Google has also allowed anyone to stay on the research cutting edge. Search Google Scholar for a few key terms, and you’ll find just about anything that has been written on it. You can peruse the relevant scholars’ works and citation patterns. A lot of the finished versions of things will be behind paywalls; however, for disciplines with strong working paper cultures, like economics and political science, where it isn’t too much of a stretch to say that something is old news by the time it appears in print, you can almost always find a free version of the paper you’re looking for on SSRN or a similar site. They may not be identical to the word, but they’ll have everything you need to know.

New tools can improve academic writing, most of which is atrocious. Even experts hate to hack their way through a tangled jungle of jargon and passive voice to find the insight. Tools like Grammarly give everyone basic editorial assistance and can help us explain our ideas more clearly and concisely. I didn’t realize just how much I needed to improve my style before I started using Grammarly Pro. The Great Conversation would benefit mightily if more of us bit the bullet and bought the pro version, which, if I remember correctly, averages out to about fifty cents per day.

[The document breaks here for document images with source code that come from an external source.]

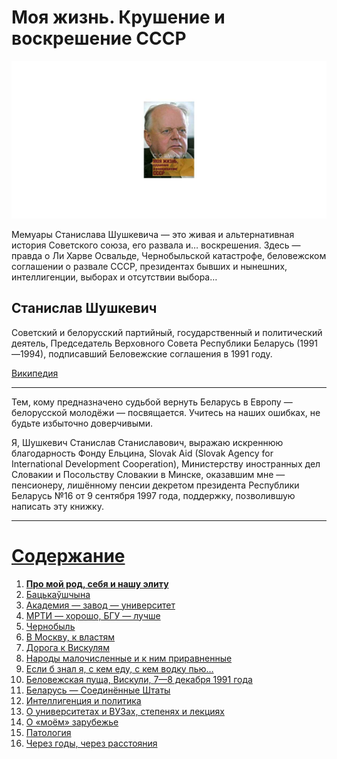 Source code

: # Моя жизнь. Крушение и воскрешение СССР

![Моя жизнь. Крушение и воскрешение СССР (Станислав Шушкевич)](./img/cover.jpg)

Мемуары Станислава Шушкевича — это живая и альтернативная история Советского союза, его развала и… воскрешения.
Здесь — правда о Ли Харве Освальде, Чернобыльской катастрофе, беловежском соглашении о развале СССР, президентах бывших и нынешних, интеллигенции, выборах и отсутствии выбора…

## Станислав Шушкевич

Советский и белорусский партийный, государственный и политический деятель, Председатель Верховного Совета Республики Беларусь (1991—1994), подписавший Беловежские соглашения в 1991 году.

[Википедия](https://ru.wikipedia.org/wiki/%D0%A8%D1%83%D1%88%D0%BA%D0%B5%D0%B2%D0%B8%D1%87,_%D0%A1%D1%82%D0%B0%D0%BD%D0%B8%D1%81%D0%BB%D0%B0%D0%B2_%D0%A1%D1%82%D0%B0%D0%BD%D0%B8%D1%81%D0%BB%D0%B0%D0%B2%D0%BE%D0%B2%D0%B8%D1%87)

---

Тем, кому предназначено судьбой вернуть Беларусь в Европу — белорусской молодёжи — посвящается. Учитесь на наших ошибках, не будьте избыточно доверчивыми.

Я, Шушкевич Станислав Станиславович, выражаю искреннюю благодарность Фонду Ельцина, Slovak Aid (Slovak Agency for International Development Cooperation), Министерству иностранных дел Словакии и Посольству Словакии в Минске, оказавшим мне — пенсионеру, лишённому пенсии декретом президента Республики Беларусь №16 от 9 сентября 1997 года, поддержку, позволившую написать эту книжку.



---

# [Содержание](./toc.md)

1. [**Про мой род, себя и нашу элиту**](./1.md)
2. [Бацькаўшчына](./2.md)
3. [Академия — завод — университет](./3.md)
4. [МРТИ — хорошо, БГУ — лучше](./4.md)
5. [Чернобыль](./5.md)
6. [В Москву, к властям](./6.md)
7. [Дорога к Вискулям](./7.md)
8. [Народы малочисленные и к ним приравненные](./8.md)
9. [Если б знал я, с кем еду, с кем водку пью…](./9.md)
10. [Беловежская пуща, Вискули, 7—8 декабря 1991 года](./10.md)
11. [Беларусь — Соединённые Штаты](./11.md)
12. [Интеллигенция и политика](./12.md)
13. [О университетах и ВУЗах, степенях и лекциях](./13.md)
14. [О «моём» зарубежье](./14.md)
15. [Патология](./15.md)
16. [Через годы, через расстояния](./16.md)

Companies like Google, Microsoft, Apple, Amazon, and OpenAI have made it so that anyone with an internet connection can access cutting-edge ideas, data, analytical tools, and the received wisdom of the ages at the click of a button. For this, they have earned many billions of dollars but also the sneering contempt of an academy and intelligentsia that hates nothing so much as success and no one as much as pretentious rabble who confuse their Google search with our academic credentials, accolades, and authority. I remain an optimist, though. Tools like search engines and now AI have laid the groundwork for revolutionary changes in the Great Conversation. Every new connection adds a new voice to the conversation. It gives the person with that voice access to research resources and a knowledge base that would have been unthinkable at the world’s greatest universities even a few short decades ago. As the kids say, I’m here for it.